## [WHAT IS EXPECTED]
The full listing needs to be output exactly.

## [LISTED RECORDS]
=======

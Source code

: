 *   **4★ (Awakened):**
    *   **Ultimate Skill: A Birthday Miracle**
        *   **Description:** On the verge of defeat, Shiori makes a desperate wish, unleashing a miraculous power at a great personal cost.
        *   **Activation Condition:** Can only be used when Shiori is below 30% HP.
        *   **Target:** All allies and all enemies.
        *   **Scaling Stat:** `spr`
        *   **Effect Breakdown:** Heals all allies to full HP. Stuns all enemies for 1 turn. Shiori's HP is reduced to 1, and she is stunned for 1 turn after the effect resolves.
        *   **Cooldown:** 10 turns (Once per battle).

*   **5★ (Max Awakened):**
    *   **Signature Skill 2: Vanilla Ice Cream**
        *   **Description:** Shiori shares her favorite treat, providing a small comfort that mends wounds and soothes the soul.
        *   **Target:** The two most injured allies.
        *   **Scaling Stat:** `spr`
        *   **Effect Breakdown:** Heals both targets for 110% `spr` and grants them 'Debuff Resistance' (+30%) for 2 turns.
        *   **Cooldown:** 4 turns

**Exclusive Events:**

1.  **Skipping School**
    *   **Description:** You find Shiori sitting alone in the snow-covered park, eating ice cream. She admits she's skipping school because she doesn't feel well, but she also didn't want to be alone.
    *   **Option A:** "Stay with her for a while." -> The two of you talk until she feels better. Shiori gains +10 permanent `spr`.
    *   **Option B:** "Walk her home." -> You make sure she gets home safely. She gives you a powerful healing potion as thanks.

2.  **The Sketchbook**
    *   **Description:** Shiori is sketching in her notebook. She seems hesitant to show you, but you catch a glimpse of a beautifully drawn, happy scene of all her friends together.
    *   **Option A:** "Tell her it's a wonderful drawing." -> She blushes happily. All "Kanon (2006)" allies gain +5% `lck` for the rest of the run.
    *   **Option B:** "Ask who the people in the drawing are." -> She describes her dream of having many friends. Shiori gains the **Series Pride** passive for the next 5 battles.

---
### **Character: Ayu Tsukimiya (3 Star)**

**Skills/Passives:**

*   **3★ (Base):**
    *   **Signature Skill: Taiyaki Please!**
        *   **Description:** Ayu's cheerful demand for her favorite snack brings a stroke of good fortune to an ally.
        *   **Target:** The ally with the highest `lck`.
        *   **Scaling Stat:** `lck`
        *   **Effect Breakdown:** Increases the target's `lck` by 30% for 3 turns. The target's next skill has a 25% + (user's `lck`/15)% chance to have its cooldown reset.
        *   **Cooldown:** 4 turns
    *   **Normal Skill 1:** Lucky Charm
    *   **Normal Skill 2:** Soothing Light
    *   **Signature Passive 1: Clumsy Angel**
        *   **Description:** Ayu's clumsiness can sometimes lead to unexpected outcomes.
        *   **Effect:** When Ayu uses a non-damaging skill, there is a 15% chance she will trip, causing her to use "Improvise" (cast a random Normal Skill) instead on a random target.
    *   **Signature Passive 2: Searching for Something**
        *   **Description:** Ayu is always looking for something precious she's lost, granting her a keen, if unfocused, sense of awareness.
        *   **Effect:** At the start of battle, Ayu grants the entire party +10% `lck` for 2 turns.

=======

## [RESULT OF THIS EXERCISE]
Source code

: *   **4★ (Awakened):**
    *   **Ultimate Skill: A Birthday Miracle**
        *   **Description:** On the verge of defeat, Shiori makes a desperate wish, unleashing a miraculous power at a great personal cost.
        *   **Activation Condition:** Can only be used when Shiori is below 30% HP.
        *   **Target:** All allies and all enemies.
        *   **Scaling Stat:** `spr`
        *   **Effect Breakdown:** Heals all allies to full HP. Stuns all enemies for 1 turn. Shiori's HP is reduced to 1, and she is stunned for 1 turn after the effect resolves.
        *   **Cooldown:** 10 turns (Once per battle).

*   **5★ (Max Awakened):**
    *   **Signature Skill 2: Vanilla Ice Cream**
        *   **Description:** Shiori shares her favorite treat, providing a small comfort that mends wounds and soothes the soul.
        *   **Target:** The two most injured allies.
        *   **Scaling Stat:** `spr`
        *   **Effect Breakdown:** Heals both targets for 110% `spr` and grants them 'Debuff Resistance' (+30%) for 2 turns.
        *   **Cooldown:** 4 turns

**Exclusive Events:**

1.  **Skipping School**
    *   **Description:** You find Shiori sitting alone in the snow-covered park, eating ice cream. She admits she's skipping school because she doesn't feel well, but she also didn't want to be alone.
    *   **Option A:** "Stay with her for a while." -> The two of you talk until she feels better. Shiori gains +10 permanent `spr`.
    *   **Option B:** "Walk her home." -> You make sure she gets home safely. She gives you a powerful healing potion as thanks.

2.  **The Sketchbook**
    *   **Description:** Shiori is sketching in her notebook. She seems hesitant to show you, but you catch a glimpse of a beautifully drawn, happy scene of all her friends together.
    *   **Option A:** "Tell her it's a wonderful drawing." -> She blushes happily. All "Kanon (2006)" allies gain +5% `lck` for the rest of the run.
    *   **Option B:** "Ask who the people in the drawing are." -> She describes her dream of having many friends. Shiori gains the **Series Pride** passive for the next 5 battles.

---
### **Character: Ayu Tsukimiya (3 Star)**

**Skills/Passives:**

*   **3★ (Base):**
    *   **Signature Skill: Taiyaki Please!**
        *   **Description:** Ayu's cheerful demand for her favorite snack brings a stroke of good fortune to an ally.
        *   **Target:** The ally with the highest `lck`.
        *   **Scaling Stat:** `lck`
        *   **Effect Breakdown:** Increases the target's `lck` by 30% for 3 turns. The target's next skill has a 25% + (user's `lck`/15)% chance to have its cooldown reset.
        *   **Cooldown:** 4 turns
    *   **Normal Skill 1:** Lucky Charm
    *   **Normal Skill 2:** Soothing Light
    *   **Signature Passive 1: Clumsy Angel**
        *   **Description:** Ayu's clumsiness can sometimes lead to unexpected outcomes.
        *   **Effect:** When Ayu uses a non-damaging skill, there is a 15% chance she will trip, causing her to use "Improvise" (cast a random Normal Skill) instead on a random target.
    *   **Signature Passive 2: Searching for Something**
        *   **Description:** Ayu is always looking for something precious she's lost, granting her a keen, if unfocused, sense of awareness.
        *   **Effect:** At the start of battle, Ayu grants the entire party +10% `lck` for 2 turns.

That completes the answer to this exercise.